**SUPPLIED RECORDS:**
====

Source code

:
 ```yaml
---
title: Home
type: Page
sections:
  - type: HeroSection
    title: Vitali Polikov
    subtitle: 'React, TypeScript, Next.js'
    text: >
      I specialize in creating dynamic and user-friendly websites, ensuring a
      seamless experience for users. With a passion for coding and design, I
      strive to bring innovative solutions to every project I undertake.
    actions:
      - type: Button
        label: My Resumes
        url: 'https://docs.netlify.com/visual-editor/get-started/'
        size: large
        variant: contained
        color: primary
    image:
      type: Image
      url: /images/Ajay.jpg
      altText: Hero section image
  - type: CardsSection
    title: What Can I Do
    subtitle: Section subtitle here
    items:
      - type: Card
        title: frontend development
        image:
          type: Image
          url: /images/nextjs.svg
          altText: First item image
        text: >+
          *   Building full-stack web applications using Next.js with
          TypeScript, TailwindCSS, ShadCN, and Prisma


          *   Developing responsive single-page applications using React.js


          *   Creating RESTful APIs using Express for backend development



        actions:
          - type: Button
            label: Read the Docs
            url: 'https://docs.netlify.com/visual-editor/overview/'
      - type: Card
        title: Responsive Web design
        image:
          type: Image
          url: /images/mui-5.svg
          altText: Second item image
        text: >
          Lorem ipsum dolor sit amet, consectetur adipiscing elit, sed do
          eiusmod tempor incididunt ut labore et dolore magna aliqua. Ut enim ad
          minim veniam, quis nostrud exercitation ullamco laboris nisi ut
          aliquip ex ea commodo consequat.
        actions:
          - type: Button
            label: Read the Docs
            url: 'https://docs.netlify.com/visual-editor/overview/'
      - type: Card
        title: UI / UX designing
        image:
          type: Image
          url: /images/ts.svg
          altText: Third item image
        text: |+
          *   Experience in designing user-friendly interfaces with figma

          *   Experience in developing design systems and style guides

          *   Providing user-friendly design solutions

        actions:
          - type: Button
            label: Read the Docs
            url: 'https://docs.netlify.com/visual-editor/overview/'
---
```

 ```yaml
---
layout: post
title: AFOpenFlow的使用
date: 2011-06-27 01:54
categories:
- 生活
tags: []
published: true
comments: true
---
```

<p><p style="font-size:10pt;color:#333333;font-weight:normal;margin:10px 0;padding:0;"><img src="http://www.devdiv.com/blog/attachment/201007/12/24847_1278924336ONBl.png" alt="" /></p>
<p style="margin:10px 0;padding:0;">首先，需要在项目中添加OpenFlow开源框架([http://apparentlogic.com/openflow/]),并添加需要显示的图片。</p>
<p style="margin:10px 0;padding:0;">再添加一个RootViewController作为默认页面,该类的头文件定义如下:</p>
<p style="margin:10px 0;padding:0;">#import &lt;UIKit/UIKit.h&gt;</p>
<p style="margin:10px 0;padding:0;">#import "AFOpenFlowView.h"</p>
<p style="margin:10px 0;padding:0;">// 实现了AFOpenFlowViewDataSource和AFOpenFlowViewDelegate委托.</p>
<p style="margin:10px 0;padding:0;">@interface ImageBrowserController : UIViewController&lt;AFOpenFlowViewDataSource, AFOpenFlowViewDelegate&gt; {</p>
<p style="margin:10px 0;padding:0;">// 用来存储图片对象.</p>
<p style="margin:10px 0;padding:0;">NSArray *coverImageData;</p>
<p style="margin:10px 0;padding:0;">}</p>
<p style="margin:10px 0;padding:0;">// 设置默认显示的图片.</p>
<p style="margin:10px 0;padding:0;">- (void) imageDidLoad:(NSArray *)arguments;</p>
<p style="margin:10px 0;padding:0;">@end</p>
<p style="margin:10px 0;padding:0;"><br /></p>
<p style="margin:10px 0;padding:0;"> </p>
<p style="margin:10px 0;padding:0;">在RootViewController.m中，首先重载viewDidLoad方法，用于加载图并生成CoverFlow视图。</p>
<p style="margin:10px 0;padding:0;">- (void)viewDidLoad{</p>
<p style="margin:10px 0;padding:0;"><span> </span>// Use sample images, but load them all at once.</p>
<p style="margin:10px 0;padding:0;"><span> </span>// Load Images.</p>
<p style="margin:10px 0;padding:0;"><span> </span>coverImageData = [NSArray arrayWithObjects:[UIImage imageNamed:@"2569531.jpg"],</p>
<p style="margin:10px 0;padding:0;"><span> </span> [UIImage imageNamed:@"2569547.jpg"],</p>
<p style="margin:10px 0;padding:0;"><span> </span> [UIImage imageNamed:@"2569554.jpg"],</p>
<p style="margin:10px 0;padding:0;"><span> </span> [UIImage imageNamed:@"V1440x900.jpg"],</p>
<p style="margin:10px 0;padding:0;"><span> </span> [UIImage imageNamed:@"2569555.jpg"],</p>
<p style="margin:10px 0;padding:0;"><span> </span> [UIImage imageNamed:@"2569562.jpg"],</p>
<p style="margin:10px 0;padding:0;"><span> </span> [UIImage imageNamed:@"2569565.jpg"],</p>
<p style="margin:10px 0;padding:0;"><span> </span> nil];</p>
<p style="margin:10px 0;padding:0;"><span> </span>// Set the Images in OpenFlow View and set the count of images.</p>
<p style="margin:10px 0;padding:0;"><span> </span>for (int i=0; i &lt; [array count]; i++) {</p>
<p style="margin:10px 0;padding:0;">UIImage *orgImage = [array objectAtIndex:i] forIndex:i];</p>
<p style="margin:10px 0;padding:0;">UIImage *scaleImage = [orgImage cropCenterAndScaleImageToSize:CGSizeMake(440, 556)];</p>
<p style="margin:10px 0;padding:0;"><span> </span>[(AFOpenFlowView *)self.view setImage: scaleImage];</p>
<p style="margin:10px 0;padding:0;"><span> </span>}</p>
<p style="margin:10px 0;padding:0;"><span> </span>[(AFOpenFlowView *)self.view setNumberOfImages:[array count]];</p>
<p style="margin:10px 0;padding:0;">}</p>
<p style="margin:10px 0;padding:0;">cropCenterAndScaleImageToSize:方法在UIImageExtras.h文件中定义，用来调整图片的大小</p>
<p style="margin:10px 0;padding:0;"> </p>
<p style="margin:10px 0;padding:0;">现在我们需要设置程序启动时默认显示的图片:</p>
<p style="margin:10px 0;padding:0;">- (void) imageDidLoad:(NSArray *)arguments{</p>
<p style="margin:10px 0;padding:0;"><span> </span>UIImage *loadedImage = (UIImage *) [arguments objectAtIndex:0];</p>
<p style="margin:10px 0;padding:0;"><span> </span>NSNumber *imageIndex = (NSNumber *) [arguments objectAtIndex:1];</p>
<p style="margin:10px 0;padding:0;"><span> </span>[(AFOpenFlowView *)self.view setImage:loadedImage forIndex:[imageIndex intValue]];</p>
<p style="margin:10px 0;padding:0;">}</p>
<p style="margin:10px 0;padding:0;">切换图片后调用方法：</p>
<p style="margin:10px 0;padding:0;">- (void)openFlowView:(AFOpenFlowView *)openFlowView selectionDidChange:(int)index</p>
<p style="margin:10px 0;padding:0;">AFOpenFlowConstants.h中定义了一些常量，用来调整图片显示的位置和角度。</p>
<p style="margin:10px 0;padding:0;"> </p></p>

====

Reproduce every line in the data that has the word "color" in it.

**ANSWER FOR THIS EXERCISE:**
        color: primary
<p><p style="font-size:10pt;color:#333333;font-weight:normal;margin:10px 0;padding:0;"><img src="http://www.devdiv.com/blog/attachment/201007/12/24847_1278924336ONBl.png" alt="" /></p>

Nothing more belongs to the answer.